O Vestido de Lady DaGradi



Isso aconteceu há três anos, na época em que meu irmão Christopher ainda morava conosco. Nossa família havia decidido mudar de ares, por vários motivos não conseguíamos mais chamar o nº 64 da Rua Earl Grey de lar. Pergunte a qualquer um da família e ele dirá que mudamos devido ao problema de saúde de minha mãe, Elena. Mas eu posso jurar que a verdadeira razão era a loucura em que meu irmão entrou desde que sua namorada fora assassinada (Mais detalhes sobre esse caso no conto “O Breve Relato Sobre A Rua Earl Grey, 64”).
Assumindo o pulmão poluído da minha mãe como real explicação para a mudança, mudamo-nos para o campo. Depois de alguma pesquisa compramos um antigo casarão no meio de Interiores, estado menos habitado de nosso país. Logo que cheguei percebi que minha vida naquele lugar seria um inferno, isso devido ao fato de nossa casa ser um pontinho marrom em meio ao mais vasto campo de plantações que eu já havia visto. Não haveria ninguém com quem falar nem de quem falar. Era um local tão afastado da civilização que tínhamos que percorrer uma hora na caminhonete até a cidadezinha mais próxima, Eddyville. Sem falar do lamaçal, minha roupa ficara absolutamente imunda ao descer do carro, teria que trocá-las assim que chegasse ao meu quarto.

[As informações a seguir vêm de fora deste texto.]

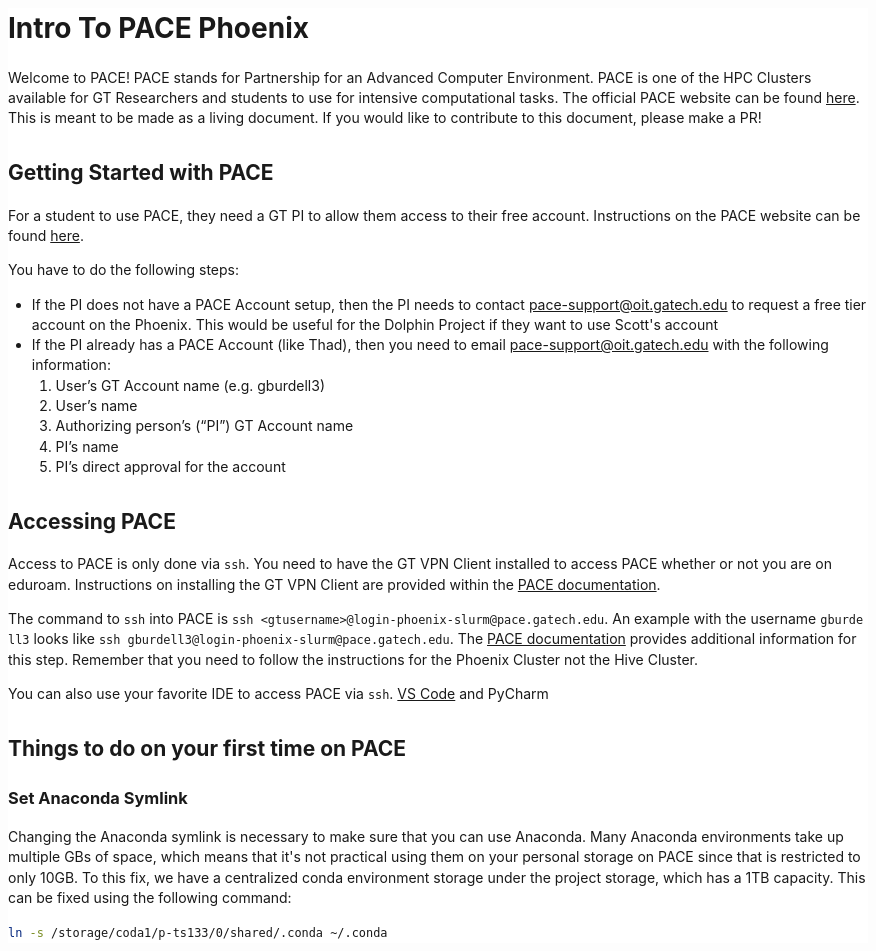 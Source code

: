 # Intro To PACE Phoenix

Welcome to PACE! PACE stands for Partnership for an Advanced Computer Environment. PACE is one of the HPC Clusters available for GT Researchers and students to use for intensive computational tasks. The official PACE website can be found [here](https://pace.gatech.edu/). This is meant to be made as a living document. If you would like to contribute to this document, please make a PR!

## Getting Started with PACE

For a student to use PACE, they need a GT PI to allow them access to their free account. Instructions on the PACE website can be found [here](https://pace.gatech.edu/participation).

You have to do the following steps:

- If the PI does not have a PACE Account setup, then the PI needs to contact  <pace-support@oit.gatech.edu> to request a free tier account on the Phoenix. This would be useful for the Dolphin Project if they want to use Scott's account
- If the PI already has a PACE Account (like Thad), then you need to email <pace-support@oit.gatech.edu> with the following information:
   1. User’s GT Account name (e.g. gburdell3)
   2. User’s name
   3. Authorizing person’s (“PI”) GT Account name
   4. PI’s name
   5. PI’s direct approval for the account

## Accessing PACE

Access to PACE is only done via `ssh`. You need to have the GT VPN Client installed to access PACE whether or not you are on eduroam. Instructions on installing the GT VPN Client are provided within the [PACE documentation](https://docs.pace.gatech.edu/gettingStarted/vpn/). 

The command to `ssh` into PACE is `ssh <gtusername>@login-phoenix-slurm@pace.gatech.edu`. An example with the username `gburdell3` looks like `ssh gburdell3@login-phoenix-slurm@pace.gatech.edu`. The [PACE documentation](https://docs.pace.gatech.edu/gettingStarted/logon/) provides additional information for this step. Remember that you need to follow the instructions for the Phoenix Cluster not the Hive Cluster.

You can also use your favorite IDE to access PACE via `ssh`. [VS Code](https://code.visualstudio.com/docs/remote/ssh) and PyCharm

## Things to do on your first time on PACE

### Set Anaconda Symlink

Changing the Anaconda symlink is necessary to make sure that you can use Anaconda. Many Anaconda environments take up multiple GBs of space, which means that it's not practical using them on your personal storage on PACE since that is restricted to only 10GB. To this fix, we have a centralized conda environment storage under the project storage, which has a 1TB capacity. This can be fixed using the following command:

```bash
ln -s /storage/coda1/p-ts133/0/shared/.conda ~/.conda
```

O cheiro de mofo naquele casarão me fazia espirrar, sem falar nas traças corroendo todas as pinturas do século passado que balançavam nas paredes também carcomidas daquela casa horrorosa. Eu me senti como o único que conseguia enxergar que ficar ali seria ainda pior do que respirar o ar da cidade. Meu quarto era grande, mas nem se comparava ao quarto que meu pai tinha em nossa casa anterior, embora ele ainda tenha alardeado o fato do quarto novo dele ser ainda maior.
Corredores gigantes, primeiro andar, vinte quartos, a casa em si era um monstro. Eu precisava andar uns três minutos até o banheiro mais próximo do meu quarto, ao menos eu não teria que escutar mais gritos da minha mãe dizendo que havia esquecido uma das bagagens na casa antiga, porém me fez estremecer ao lembrar-me de minhas necessidades noturnas.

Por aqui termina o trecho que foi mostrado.